The not-for-profit offers wholesale investors a 2 per cent return, and lends to a coalition of established community housing providers at a cheaper rate than banks.
Community Finance has also launched a $40 million bond to fund three Auckland developments for the Salvation Army, and has other proposals for developments mixing free-market and social housing on its books.
In Bethlehem, the charitable trust of the property-investing McDougall family is providing some of the finance through the new agency, and the development will be built on land bought from the trust.
The project is the first for Community Finance involving a major benefactor, and the first in a city with growing housing problems.
'We have a housing crisis in Tauranga and we have a social housing crisis with an increasing number of homeless,' Mayor Tenby Powell told Stuff.
Powell said while Tauranga was perceived as a wealthy area, it had 400 known homeless, and more that hadn't been counted.

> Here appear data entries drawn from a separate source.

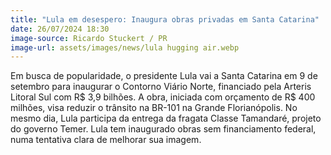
 ```yaml
---
title: "Lula em desespero: Inaugura obras privadas em Santa Catarina"
date: 26/07/2024 18:30
image-source: Ricardo Stuckert / PR
image-url: assets/images/news/lula hugging air.webp
---
```


Em busca de popularidade, o presidente Lula vai a Santa Catarina em 9 de setembro para inaugurar o Contorno Viário Norte, financiado pela Arteris Litoral Sul com R$ 3,9 bilhões. A obra, iniciada com orçamento de R$ 400 milhões, visa reduzir o trânsito na BR-101 na Grande Florianópolis. No mesmo dia, Lula participa da entrega da fragata Classe Tamandaré, projeto do governo Temer. Lula tem inaugurado obras sem financiamento federal, numa tentativa clara de melhorar sua imagem. 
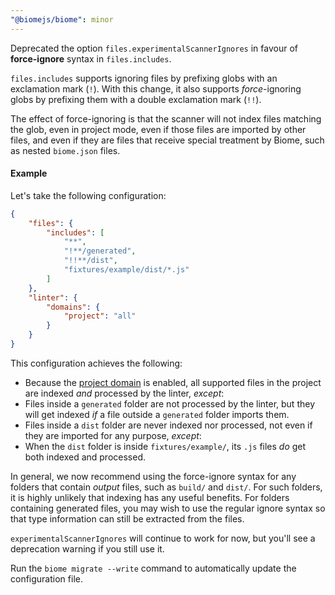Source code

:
 ```yaml
---
"@biomejs/biome": minor
---
```


Deprecated the option `files.experimentalScannerIgnores` in favour of **force-ignore** syntax in `files.includes`.

`files.includes` supports ignoring files by prefixing globs with an exclamation mark (`!`). With this change, it also supports _force_-ignoring globs by prefixing them with a double exclamation mark (`!!`).

The effect of force-ignoring is that the scanner will not index files matching the glob, even in project mode, even if those files are imported by other files, and even if they are files that receive special treatment by Biome, such as nested `biome.json` files.

#### Example

Let's take the following configuration:

```json
{
    "files": {
        "includes": [
            "**",
            "!**/generated",
            "!!**/dist",
            "fixtures/example/dist/*.js"
        ]
    },
    "linter": {
        "domains": {
            "project": "all"
        }
    }
}
```

This configuration achieves the following:

- Because the [project domain](https://biomejs.dev/linter/domains/#project) is enabled, all supported files in the project are indexed _and_ processed by the linter, _except_:
- Files inside a `generated` folder are not processed by the linter, but they will get indexed _if_ a file outside a `generated` folder imports them.
- Files inside a `dist` folder are never indexed nor processed, not even if they are imported for any purpose, _except_:
- When the `dist` folder is inside `fixtures/example/`, its `.js` files _do_ get both indexed and processed.

In general, we now recommend using the force-ignore syntax for any folders that contain _output_ files, such as `build/` and `dist/`. For such folders, it is highly unlikely that indexing has any useful benefits. For folders containing generated files, you may wish to use the regular ignore syntax so that type information can still be extracted from the files.

`experimentalScannerIgnores` will continue to work for now, but you'll see a deprecation warning if you still use it.

Run the `biome migrate --write` command to automatically update the configuration file.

The development planned in Tauranga's northern, wealthy suburb of Bethlehem will not just build homes, but provide support services, help initial tenants to own their homes, and include an on-site daycare centre.
'So they go from emergency to social housing, to individual home ownership and never move from the same home,' said Paul Gilberd, Community Finance's general manager.
One of the agencies taking part in Bethlehem is Habitat for Humanity, which helps low-income families into home ownership.
'This is a bit of a pilot really and if it works - and we can't see why it wouldn't - then it gives us a real baseline for doing more of this,' said Nic Greene, the general manager.
John McDougall, whose father is a director of the land-owner and investor, Matua Charitable Trust, talked of the 'joy of the journey' working with partner on an outcome for families.
'There's a lot of people out there doing amazing work, and solving problems household by household,' McDougall told Stuff.
The exact shape of the Bethlehem development has not been finalised yet, with the mix, and style of both free-market homes and social dwellings still being worked on.
The site could handle up to 155 homes, but Community Finance said it was working on around 99 to allow communal green space near the top of the elevated property.